Throughout the week of ALJBS, the delegates find their place within their cities, parties, and ALJBS state. There’s something for everyone to do, whether politics, sports, music, seminars, retreat, the city and county manuals, general helpfulness, or none of the above. It takes time—and not everyone finds a place to contribute and belong—but watching the delegates start to find their footing in life by finding their place within this social experiment is a thrilling, rewarding experience. As staff, we get the chance to see them start to push their boundaries and grow into who they are. Some of them will grow up to be as famous as the names we listed earlier. Our Governor, United States Senators, and a Supreme Court Justice, to name a few, are all former ALJBS alumni. They have broken through the boundaries. Their example challenges us to do the same.

Not everyone will. Not everyone does, even on the small scale of American Legion Jersey Boys State. But those who do always carry a part of their fatherland with them wherever they go.

My favorite place in New Jersey is on Bridgeton Pike in Salem County.
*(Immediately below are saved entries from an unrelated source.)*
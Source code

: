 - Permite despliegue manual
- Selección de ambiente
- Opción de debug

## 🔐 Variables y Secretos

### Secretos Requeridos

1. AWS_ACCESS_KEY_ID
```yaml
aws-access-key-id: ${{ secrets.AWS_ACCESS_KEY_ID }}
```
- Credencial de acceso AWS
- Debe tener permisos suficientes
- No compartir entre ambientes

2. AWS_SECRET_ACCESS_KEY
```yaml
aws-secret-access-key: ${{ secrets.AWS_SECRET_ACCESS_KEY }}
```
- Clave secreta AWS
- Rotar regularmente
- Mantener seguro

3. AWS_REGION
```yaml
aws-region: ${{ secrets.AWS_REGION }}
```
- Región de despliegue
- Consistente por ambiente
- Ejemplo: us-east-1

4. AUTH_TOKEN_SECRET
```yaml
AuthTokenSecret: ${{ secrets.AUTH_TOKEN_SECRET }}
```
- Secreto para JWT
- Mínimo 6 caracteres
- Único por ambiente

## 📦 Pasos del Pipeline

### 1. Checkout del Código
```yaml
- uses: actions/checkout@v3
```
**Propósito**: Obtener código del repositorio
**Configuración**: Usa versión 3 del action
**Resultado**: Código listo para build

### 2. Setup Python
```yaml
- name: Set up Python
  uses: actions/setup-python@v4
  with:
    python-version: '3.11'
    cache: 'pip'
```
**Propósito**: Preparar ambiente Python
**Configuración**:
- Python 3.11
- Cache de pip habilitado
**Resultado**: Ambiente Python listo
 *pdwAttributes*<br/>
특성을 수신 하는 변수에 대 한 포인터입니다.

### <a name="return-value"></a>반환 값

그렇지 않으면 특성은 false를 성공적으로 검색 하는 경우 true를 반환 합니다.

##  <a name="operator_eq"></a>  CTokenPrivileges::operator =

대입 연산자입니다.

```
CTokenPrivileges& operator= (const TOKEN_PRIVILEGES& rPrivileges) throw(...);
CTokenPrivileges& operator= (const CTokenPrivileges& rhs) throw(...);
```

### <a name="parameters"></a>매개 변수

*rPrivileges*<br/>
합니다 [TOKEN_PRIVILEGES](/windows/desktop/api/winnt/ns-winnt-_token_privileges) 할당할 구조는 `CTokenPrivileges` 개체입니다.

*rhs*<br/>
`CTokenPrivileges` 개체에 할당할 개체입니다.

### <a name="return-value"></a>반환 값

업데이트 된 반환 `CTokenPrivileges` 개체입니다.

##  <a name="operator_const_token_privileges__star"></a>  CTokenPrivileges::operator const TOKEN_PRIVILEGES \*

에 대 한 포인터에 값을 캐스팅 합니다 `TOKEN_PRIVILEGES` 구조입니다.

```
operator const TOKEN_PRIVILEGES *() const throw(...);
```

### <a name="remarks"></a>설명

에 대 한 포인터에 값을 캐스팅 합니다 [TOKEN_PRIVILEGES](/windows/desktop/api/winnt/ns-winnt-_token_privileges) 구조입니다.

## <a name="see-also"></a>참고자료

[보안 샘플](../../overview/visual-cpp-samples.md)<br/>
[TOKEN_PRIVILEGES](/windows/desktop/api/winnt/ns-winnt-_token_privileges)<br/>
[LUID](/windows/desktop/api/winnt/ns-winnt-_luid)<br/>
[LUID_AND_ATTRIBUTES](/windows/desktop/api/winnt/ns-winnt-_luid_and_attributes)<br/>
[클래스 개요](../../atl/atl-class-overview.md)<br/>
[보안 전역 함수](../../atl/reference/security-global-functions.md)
Just after Whig Lane and Alderman Roads intersect the Pike, it bends slightly to the left, revealing an expanse of flat, beautiful farmland. Houses, barns, and silos are visible in the near distance—it wouldn’t be New Jersey without people nearby—but really, this is the place to watch other things. I’ve seen approaching storms unleash their lightning, the huge, golden harvest moon glow on an autumn night, a scarlet sunset occupy half the sky, and a pack of deer munch on some food at the treeline.

Yes, even this spot has trees at the horizon. But here, for some reason, it feels perfect. There are other places in New Jersey that actually have a horizon but they don’t feel right to me. They aren’t the state I’ve known. I need to see that physical boundary to know I’m in my fatherland.

On Bridgeton Pike, there simultaneously exist the nurture of beautiful farmland, the stern borders of trees, and the roads to take willing passengers to and through those borders. These two lanes will take me anywhere.